─── Data for this exercise ───

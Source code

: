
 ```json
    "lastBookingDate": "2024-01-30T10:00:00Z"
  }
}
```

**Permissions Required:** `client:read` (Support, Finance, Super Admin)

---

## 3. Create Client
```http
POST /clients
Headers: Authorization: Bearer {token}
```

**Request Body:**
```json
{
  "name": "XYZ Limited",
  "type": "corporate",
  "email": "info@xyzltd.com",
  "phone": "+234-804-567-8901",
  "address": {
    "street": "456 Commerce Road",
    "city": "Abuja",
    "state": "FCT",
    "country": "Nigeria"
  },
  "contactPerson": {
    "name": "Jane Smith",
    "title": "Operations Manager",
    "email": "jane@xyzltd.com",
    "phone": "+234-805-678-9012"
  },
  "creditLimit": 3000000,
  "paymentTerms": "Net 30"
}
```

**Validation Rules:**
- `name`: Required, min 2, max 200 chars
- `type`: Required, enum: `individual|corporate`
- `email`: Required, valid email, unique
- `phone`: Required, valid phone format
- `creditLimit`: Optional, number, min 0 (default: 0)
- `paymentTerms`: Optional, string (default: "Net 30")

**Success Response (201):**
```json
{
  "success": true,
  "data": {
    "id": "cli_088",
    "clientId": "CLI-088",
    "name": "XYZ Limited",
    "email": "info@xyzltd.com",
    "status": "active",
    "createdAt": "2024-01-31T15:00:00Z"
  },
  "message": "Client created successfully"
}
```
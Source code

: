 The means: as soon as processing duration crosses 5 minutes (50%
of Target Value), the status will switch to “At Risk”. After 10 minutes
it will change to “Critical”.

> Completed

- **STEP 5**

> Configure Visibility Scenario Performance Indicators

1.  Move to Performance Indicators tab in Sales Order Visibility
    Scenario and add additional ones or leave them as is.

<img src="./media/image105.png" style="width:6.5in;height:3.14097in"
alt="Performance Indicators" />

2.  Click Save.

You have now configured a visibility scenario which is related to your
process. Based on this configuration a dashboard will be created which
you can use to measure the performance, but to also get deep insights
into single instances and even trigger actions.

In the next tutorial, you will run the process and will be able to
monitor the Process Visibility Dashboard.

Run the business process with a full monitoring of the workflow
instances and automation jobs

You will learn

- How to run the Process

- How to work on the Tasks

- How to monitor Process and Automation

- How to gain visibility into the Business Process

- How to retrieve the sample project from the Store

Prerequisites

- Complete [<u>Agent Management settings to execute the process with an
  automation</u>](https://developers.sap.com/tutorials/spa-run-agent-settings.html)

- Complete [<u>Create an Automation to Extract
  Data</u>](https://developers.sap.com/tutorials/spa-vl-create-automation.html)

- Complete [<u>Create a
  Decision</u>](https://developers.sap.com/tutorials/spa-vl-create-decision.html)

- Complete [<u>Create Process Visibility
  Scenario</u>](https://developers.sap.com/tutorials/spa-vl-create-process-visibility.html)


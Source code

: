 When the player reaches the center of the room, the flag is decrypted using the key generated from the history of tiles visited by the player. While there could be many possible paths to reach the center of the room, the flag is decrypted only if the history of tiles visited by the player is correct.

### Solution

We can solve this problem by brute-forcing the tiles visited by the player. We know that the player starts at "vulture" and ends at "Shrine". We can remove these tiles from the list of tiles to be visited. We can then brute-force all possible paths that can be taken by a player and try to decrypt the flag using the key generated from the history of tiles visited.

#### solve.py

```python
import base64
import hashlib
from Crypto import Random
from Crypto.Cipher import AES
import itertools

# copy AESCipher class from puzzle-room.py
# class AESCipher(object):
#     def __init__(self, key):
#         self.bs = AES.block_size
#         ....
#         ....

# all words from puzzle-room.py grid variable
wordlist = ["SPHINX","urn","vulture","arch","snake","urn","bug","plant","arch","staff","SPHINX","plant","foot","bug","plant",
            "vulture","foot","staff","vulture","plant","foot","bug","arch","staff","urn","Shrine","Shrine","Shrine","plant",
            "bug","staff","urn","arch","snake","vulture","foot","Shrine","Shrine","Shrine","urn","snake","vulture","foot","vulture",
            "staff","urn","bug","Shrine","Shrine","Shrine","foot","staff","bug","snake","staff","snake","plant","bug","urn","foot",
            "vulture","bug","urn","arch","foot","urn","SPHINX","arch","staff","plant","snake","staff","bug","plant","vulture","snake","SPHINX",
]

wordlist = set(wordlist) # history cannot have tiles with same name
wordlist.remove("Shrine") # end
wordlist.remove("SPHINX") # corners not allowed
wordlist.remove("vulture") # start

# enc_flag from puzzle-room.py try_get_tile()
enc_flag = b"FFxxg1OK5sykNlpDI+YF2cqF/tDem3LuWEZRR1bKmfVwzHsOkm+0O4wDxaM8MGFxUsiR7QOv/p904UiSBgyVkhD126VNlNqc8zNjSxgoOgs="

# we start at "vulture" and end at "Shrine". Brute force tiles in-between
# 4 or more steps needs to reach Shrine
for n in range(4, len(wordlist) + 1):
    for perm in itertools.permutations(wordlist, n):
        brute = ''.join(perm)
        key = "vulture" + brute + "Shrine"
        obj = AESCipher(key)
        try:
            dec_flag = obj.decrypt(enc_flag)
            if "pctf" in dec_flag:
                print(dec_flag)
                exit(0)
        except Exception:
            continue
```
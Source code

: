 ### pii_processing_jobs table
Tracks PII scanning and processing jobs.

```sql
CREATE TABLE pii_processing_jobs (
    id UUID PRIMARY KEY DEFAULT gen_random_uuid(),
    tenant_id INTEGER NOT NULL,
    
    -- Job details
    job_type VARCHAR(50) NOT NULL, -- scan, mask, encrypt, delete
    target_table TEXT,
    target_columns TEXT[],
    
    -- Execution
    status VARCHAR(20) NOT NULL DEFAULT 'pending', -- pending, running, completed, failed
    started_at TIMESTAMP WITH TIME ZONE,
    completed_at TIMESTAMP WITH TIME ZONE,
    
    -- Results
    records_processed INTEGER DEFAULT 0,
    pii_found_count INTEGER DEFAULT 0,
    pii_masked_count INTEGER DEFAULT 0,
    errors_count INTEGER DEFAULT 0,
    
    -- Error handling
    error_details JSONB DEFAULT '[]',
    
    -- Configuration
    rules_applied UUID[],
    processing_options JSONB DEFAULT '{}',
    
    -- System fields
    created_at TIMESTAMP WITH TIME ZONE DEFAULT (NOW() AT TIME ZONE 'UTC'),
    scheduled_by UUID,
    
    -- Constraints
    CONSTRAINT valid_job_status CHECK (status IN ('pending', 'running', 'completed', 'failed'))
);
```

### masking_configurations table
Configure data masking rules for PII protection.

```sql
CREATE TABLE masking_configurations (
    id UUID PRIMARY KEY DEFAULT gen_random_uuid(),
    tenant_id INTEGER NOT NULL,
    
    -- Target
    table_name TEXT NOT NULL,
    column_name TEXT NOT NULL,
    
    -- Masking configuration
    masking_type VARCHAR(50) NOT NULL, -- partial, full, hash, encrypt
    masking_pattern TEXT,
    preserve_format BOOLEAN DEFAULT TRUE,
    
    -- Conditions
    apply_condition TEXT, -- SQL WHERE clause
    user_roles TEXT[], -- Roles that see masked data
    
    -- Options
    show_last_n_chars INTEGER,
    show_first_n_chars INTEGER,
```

───

**What you have to do:**
Could you report how many lines in the data above include the word "Shrine"? Give the number and nothing more.

**Solution below:**
8